- **TASK BRIEF**: Every record below is to be retyped exactly, with any pictures left out.

- **ENTRIES SUPPLIED**:

# # # #

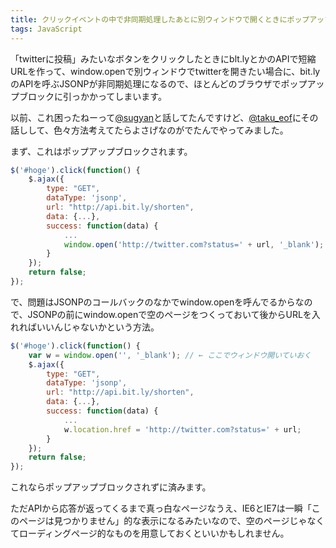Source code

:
```yaml
---
title: クリックイベントの中で非同期処理したあとに別ウィンドウで開くときにポップアップブロックにひっかからない方法
tags: JavaScript
---
```


「twitterに投稿」みたいなボタンをクリックしたときにblt.lyとかのAPIで短縮URLを作って、window.openで別ウィンドウでtwitterを開きたい場合に、bit.lyのAPIを呼ぶJSONPが非同期処理になるので、ほとんどのブラウザでポップアップブロックに引っかかってしまいます。

以前、これ困ったねーって[@sugyan](http://twitter.com/sugyan)と話してたんですけど、[@taku_eof](http://twitter.com/taku_eof)にその話しして、色々方法考えてたらよさげなのがでたんでやってみました。

まず、これはポップアップブロックされます。

```javascript
$('#hoge').click(function() {
    $.ajax({
        type: "GET",
        dataType: 'jsonp',
        url: "http://api.bit.ly/shorten",
        data: {...},
        success: function(data) {
            ...
            window.open('http://twitter.com?status=' + url, '_blank');
        }
    });
    return false;
});
```

で、問題はJSONPのコールバックのなかでwindow.openを呼んでるからなので、JSONPの前にwindow.openで空のページをつくっておいて後からURLを入れればいいんじゃないかという方法。

```javascript
$('#hoge').click(function() {
    var w = window.open('', '_blank'); // ← ここでウィンドウ開いていおく
    $.ajax({
        type: "GET",
        dataType: 'jsonp',
        url: "http://api.bit.ly/shorten",
        data: {...},
        success: function(data) {
            ...
            w.location.href = 'http://twitter.com?status=' + url;
        }
    });
    return false;
});
```

これならポップアップブロックされずに済みます。

ただAPIから応答が返ってくるまで真っ白なページなうえ、IE6とIE7は一瞬「このページは見つかりません」的な表示になるみたいなので、空のページじゃなくてローディングページ的なものを用意しておくといいかもしれません。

# # # #

- **EXERCISE ANSWER**:
Source code

:
```yaml
---
title: クリックイベントの中で非同期処理したあとに別ウィンドウで開くときにポップアップブロックにひっかからない方法
tags: JavaScript
---
```


「twitterに投稿」みたいなボタンをクリックしたときにblt.lyとかのAPIで短縮URLを作って、window.openで別ウィンドウでtwitterを開きたい場合に、bit.lyのAPIを呼ぶJSONPが非同期処理になるので、ほとんどのブラウザでポップアップブロックに引っかかってしまいます。

以前、これ困ったねーって[@sugyan](http://twitter.com/sugyan)と話してたんですけど、[@taku_eof](http://twitter.com/taku_eof)にその話しして、色々方法考えてたらよさげなのがでたんでやってみました。

まず、これはポップアップブロックされます。

```javascript
$('#hoge').click(function() {
    $.ajax({
        type: "GET",
        dataType: 'jsonp',
        url: "http://api.bit.ly/shorten",
        data: {...},
        success: function(data) {
            ...
            window.open('http://twitter.com?status=' + url, '_blank');
        }
    });
    return false;
});
```

で、問題はJSONPのコールバックのなかでwindow.openを呼んでるからなので、JSONPの前にwindow.openで空のページをつくっておいて後からURLを入れればいいんじゃないかという方法。

```javascript
$('#hoge').click(function() {
    var w = window.open('', '_blank'); // ← ここでウィンドウ開いていおく
    $.ajax({
        type: "GET",
        dataType: 'jsonp',
        url: "http://api.bit.ly/shorten",
        data: {...},
        success: function(data) {
            ...
            w.location.href = 'http://twitter.com?status=' + url;
        }
    });
    return false;
});
```

これならポップアップブロックされずに済みます。

ただAPIから応答が返ってくるまで真っ白なページなうえ、IE6とIE7は一瞬「このページは見つかりません」的な表示になるみたいなので、空のページじゃなくてローディングページ的なものを用意しておくといいかもしれません。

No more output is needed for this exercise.